DIRECTIONS: Please find every line in the records below that contains the word "DeepMTMV", and copy it.

DATA EXCERPTS:

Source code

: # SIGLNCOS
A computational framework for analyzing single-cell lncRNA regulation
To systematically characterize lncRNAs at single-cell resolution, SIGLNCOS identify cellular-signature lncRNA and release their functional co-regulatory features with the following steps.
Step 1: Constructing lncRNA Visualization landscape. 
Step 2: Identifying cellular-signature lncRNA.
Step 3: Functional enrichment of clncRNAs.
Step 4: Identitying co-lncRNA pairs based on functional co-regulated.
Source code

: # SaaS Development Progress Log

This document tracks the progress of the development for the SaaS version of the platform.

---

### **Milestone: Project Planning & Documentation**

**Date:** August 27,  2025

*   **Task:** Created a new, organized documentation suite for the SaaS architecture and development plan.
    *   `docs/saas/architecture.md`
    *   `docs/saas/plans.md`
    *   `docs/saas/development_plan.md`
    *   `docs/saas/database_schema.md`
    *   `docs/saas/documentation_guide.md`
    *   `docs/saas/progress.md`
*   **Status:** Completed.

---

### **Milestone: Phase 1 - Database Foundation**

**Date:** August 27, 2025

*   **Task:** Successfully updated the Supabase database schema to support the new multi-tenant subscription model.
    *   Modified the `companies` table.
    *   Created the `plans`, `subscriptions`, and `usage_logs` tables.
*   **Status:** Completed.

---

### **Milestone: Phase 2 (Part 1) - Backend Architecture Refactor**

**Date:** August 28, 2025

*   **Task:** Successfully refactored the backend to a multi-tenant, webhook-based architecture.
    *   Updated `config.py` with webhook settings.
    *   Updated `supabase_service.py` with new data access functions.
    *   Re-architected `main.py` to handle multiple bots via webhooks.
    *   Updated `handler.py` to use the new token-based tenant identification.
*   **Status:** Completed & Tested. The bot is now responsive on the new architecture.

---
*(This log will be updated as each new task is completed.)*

--

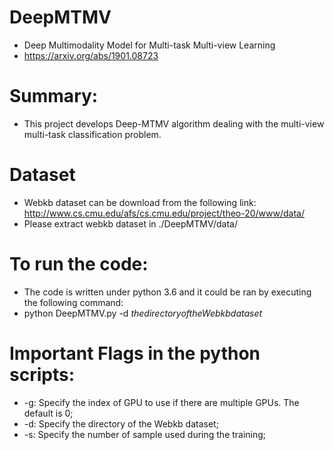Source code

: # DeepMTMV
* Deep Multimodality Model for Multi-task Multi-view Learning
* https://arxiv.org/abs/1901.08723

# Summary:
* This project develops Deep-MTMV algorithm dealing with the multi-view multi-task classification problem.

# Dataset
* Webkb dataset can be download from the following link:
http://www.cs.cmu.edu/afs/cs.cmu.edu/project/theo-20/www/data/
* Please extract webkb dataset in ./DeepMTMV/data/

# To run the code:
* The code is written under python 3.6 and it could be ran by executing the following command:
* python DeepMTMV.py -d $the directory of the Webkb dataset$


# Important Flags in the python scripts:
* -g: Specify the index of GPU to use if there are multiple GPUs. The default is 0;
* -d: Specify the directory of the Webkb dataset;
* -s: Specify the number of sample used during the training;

OUTPUT:
: # DeepMTMV
* Please extract webkb dataset in ./DeepMTMV/data/
* python DeepMTMV.py -d $the directory of the Webkb dataset$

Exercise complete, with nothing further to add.